EXERCISE DESCRIPTION: Every record needs to come back as written, except for the pictures.

Saved data entries
--

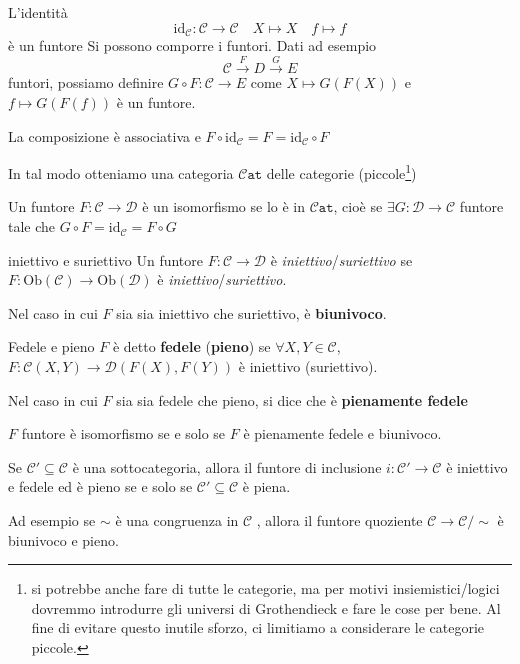     L'identità
    \[
      \mathrm{id}_\mathcal{C} : \mathcal{C} \to \mathcal{C} \quad X \mapsto X \quad f \mapsto f
    \]
    è un funtore
    Si possono comporre i funtori. Dati ad esempio 
    \[
      \mathcal{C} \overset{F}{\to } D \overset{G}{\to } E
    \]
    funtori, possiamo definire \(G \circ F : \mathcal{C} \to E\) come \(X \mapsto G{(F{(X)})}\)  e \(f \mapsto G{(F{(f)})}\) è un funtore.

    La composizione è associativa  e \(F \circ \mathrm{id}_\mathcal{C} = F = \mathrm{id}_\mathcal{C} \circ F\) 

In tal modo otteniamo una categoria \(\mathtt{\mathcal{C}at}\) delle categorie (piccole\footnote{si potrebbe anche fare di tutte le categorie, ma per motivi
insiemistici/logici dovremmo introdurre gli universi di Grothendieck e fare le
cose per bene. Al fine di evitare questo inutile sforzo, ci limitiamo a
considerare le categorie piccole.})

\begin{definition}{}
    Un funtore \(F : \mathcal{C} \to \mathcal{D}\) è un isomorfismo se lo è in \(\mathtt{\mathcal{C}at}\),
    cioè se \(\exists G : \mathcal{D} \to \mathcal{C}\)  funtore tale che \(G \circ F = \mathrm{id}_\mathcal{C} = F \circ G\) 
\end{definition}

\begin{definition}{iniettivo e suriettivo}
    Un funtore \(F : \mathcal{C} \to \mathcal{D}\) è
    \emph{iniettivo}/\emph{suriettivo} se \(F : \mathrm{Ob}{(\mathcal{C})} \to
    \mathrm{Ob}{(\mathcal{D})}\) è \emph{iniettivo}/\emph{suriettivo}.

    Nel caso in cui \(F\) sia sia iniettivo che suriettivo, è \textbf{biunivoco}.
\end{definition}

\begin{definition}{Fedele e pieno}
    \(F\) è detto \textbf{fedele} (\textbf{pieno}) se \(\forall X, Y \in
    \mathcal{C}\), \(F : \mathcal{C}{(X, Y)} \to \mathcal{D}{(F{(X)}, F{(Y)})}\) è
    iniettivo (suriettivo).

    Nel caso in cui \(F\) sia sia fedele che pieno, si dice che è
    \textbf{pienamente fedele}
\end{definition}
\begin{eser}{}
    \(F\) funtore è isomorfismo se e solo se \(F\) è pienamente fedele e
    biunivoco.
\end{eser}


\begin{example}{}
    Se \(\mathcal{C}' \subseteq \mathcal{C} \) è una sottocategoria, allora il funtore di inclusione
    \(i : \mathcal{C}' \to \mathcal{C}\) è iniettivo e fedele ed è pieno se e solo se \(\mathcal{C}' \subseteq \mathcal{C}\) è piena.

    Ad esempio se \(\sim \) è una congruenza in \(\mathcal{C}\) , allora il funtore
    quoziente \(\mathcal{C} \to \mathcal{C} / \sim \) è biunivoco e pieno.
\end{example}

--

RESULT OF THIS TASK:
     L'identità
    \[
      \mathrm{id}_\mathcal{C} : \mathcal{C} \to \mathcal{C} \quad X \mapsto X \quad f \mapsto f
    \]
    è un funtore
    Si possono comporre i funtori. Dati ad esempio 
    \[
      \mathcal{C} \overset{F}{\to } D \overset{G}{\to } E
    \]
    funtori, possiamo definire \(G \circ F : \mathcal{C} \to E\) come \(X \mapsto G{(F{(X)})}\)  e \(f \mapsto G{(F{(f)})}\) è un funtore.

    La composizione è associativa  e \(F \circ \mathrm{id}_\mathcal{C} = F = \mathrm{id}_\mathcal{C} \circ F\) 

In tal modo otteniamo una categoria \(\mathtt{\mathcal{C}at}\) delle categorie (piccole\footnote{si potrebbe anche fare di tutte le categorie, ma per motivi
insiemistici/logici dovremmo introdurre gli universi di Grothendieck e fare le
cose per bene. Al fine di evitare questo inutile sforzo, ci limitiamo a
considerare le categorie piccole.})

\begin{definition}{}
    Un funtore \(F : \mathcal{C} \to \mathcal{D}\) è un isomorfismo se lo è in \(\mathtt{\mathcal{C}at}\),
    cioè se \(\exists G : \mathcal{D} \to \mathcal{C}\)  funtore tale che \(G \circ F = \mathrm{id}_\mathcal{C} = F \circ G\) 
\end{definition}

\begin{definition}{iniettivo e suriettivo}
    Un funtore \(F : \mathcal{C} \to \mathcal{D}\) è
    \emph{iniettivo}/\emph{suriettivo} se \(F : \mathrm{Ob}{(\mathcal{C})} \to
    \mathrm{Ob}{(\mathcal{D})}\) è \emph{iniettivo}/\emph{suriettivo}.

    Nel caso in cui \(F\) sia sia iniettivo che suriettivo, è \textbf{biunivoco}.
\end{definition}

\begin{definition}{Fedele e pieno}
    \(F\) è detto \textbf{fedele} (\textbf{pieno}) se \(\forall X, Y \in
    \mathcal{C}\), \(F : \mathcal{C}{(X, Y)} \to \mathcal{D}{(F{(X)}, F{(Y)})}\) è
    iniettivo (suriettivo).

    Nel caso in cui \(F\) sia sia fedele che pieno, si dice che è
    \textbf{pienamente fedele}
\end{definition}
\begin{eser}{}
    \(F\) funtore è isomorfismo se e solo se \(F\) è pienamente fedele e
    biunivoco.
\end{eser}


\begin{example}{}
    Se \(\mathcal{C}' \subseteq \mathcal{C} \) è una sottocategoria, allora il funtore di inclusione
    \(i : \mathcal{C}' \to \mathcal{C}\) è iniettivo e fedele ed è pieno se e solo se \(\mathcal{C}' \subseteq \mathcal{C}\) è piena.

    Ad esempio se \(\sim \) è una congruenza in \(\mathcal{C}\) , allora il funtore
    quoziente \(\mathcal{C} \to \mathcal{C} / \sim \) è biunivoco e pieno.
\end{example}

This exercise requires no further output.